The request is a POST with JSON contents. The expectation is that the JSON contents will be returned from the server. There should also be a record ID returned from the server, but I will test that in a separate test. With that, I have my browser test passing against a real fake server:
➜  plummbur-kruk git:(scheduled_test) ✗ content_shell --dump-render-tree test/index.html
CONSOLE MESSAGE: unittest-suite-wait-for-done
CONSOLE MESSAGE: PASS: /widgets POST new records

CONSOLE MESSAGE: 
CONSOLE MESSAGE: All 1 tests passed.
CONSOLE MESSAGE: unittest-suite-success
The test passes, but content_shell never returns. I think it will time out after a few minutes, but that is not a recipe for a solid continuous integration setup. The problem is in the test/index.html page that provides the browser context for content_shell to run my tests.

In there, I have testing apparatus that instructs the browser virtual machine that it is, in fact, running tests. As such it needs to wait for a signal before it can consider the page rendered:
<html>
<head>
  <title>Plummbur Kruk Test Suite</title>
  <script type="application/dart" src="browser_test.dart"></script>
  <script type='text/javascript'>
    var testRunner = window.testRunner || window.layoutTestController;
    if (testRunner) {
      function handleMessage(m) {
        if (m.data == 'done') {
          testRunner.notifyDone();
        }
      }
      testRunner.waitUntilDone();
      window.addEventListener("message", handleMessage, false);
    }
  </script>
  <script src="packages/browser/dart.js"></script>
</head>
<body>
</body>
</html>
Until the testRunner object is notified that it is done, the page is not considered fully rendered and content_shell will not exit.

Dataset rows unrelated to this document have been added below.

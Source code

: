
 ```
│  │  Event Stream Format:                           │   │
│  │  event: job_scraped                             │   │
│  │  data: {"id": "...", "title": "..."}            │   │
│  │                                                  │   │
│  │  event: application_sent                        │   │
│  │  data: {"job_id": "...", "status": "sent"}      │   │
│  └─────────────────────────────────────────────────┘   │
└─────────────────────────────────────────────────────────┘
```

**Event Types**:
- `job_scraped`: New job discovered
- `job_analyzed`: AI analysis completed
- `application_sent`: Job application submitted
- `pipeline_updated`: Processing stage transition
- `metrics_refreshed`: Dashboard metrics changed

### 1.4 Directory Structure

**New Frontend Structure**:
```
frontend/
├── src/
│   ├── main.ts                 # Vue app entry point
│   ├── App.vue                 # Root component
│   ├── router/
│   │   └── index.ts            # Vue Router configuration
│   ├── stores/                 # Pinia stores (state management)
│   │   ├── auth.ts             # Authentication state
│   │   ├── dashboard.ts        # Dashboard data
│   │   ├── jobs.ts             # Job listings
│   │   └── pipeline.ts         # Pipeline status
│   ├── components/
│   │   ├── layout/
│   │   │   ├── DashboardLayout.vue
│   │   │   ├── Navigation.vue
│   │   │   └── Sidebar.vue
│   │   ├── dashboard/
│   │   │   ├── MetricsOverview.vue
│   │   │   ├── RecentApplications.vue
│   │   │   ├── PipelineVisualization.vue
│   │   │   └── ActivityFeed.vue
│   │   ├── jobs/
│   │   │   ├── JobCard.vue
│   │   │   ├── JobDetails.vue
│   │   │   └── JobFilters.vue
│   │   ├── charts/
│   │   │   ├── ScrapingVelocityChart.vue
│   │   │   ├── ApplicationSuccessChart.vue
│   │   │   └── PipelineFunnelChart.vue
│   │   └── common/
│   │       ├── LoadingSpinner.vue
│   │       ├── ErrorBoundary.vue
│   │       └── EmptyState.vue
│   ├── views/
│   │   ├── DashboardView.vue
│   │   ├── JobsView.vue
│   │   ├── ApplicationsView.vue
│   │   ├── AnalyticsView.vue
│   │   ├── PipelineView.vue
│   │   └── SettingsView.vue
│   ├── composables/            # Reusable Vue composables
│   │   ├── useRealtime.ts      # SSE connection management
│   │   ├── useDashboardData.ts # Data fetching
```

Without that testing apparatus, the page will often render before a single test runs, causing content_shell to exit with no useful testing. So I really need something to notify the message event listener when all tests have completed.

With vanilla unit tests in Dart, I have been running a periodic check to see if all of the tests have completed:
pollForDone(List tests) {
  if (tests.every((t)=> t.isComplete)) {
    window.postMessage('done', window.location.href);
    return;
  }

  var wait = new Duration(milliseconds: 100);
  new Timer(wait, ()=> pollForDone(tests));
}
When every test is complete, then a “done“ message is posted to the window, which the testing apparatus in test/index.html then converts into the necessary notifyDone() call. In vanilla unittest, this works with:
pollForDone(testCases);
But in Scheduled Test, there is no testCases top-level getter.

After digging through Scheduled Test a bit, I have to admit that I am stumped. The best that I can come up with is to add one last schedule after every other group and test:
main() {
  group("/widgets", (){ /* ... */ });
  test("Complete", (){
    schedule((){
      window.postMessage('done', window.location.href);
    });
  });
}
That seems to do the trick, but it feels wrong. Writing a test that is not a test, but rather is just there to support the harness is awkward. This may be a function of using a testing framework—Scheduled Test—that is intended only for the server. At the risk of calling my grapes sour, the real test hardly needs scheduled test and I am unsure that it really benefits much from Scheduled Test. Then again, there is something to be said for the consistency of using the same test framework for both my server-side and browser tests.

I will call it a night here and hope that tomorrow brings some clarity on the issue.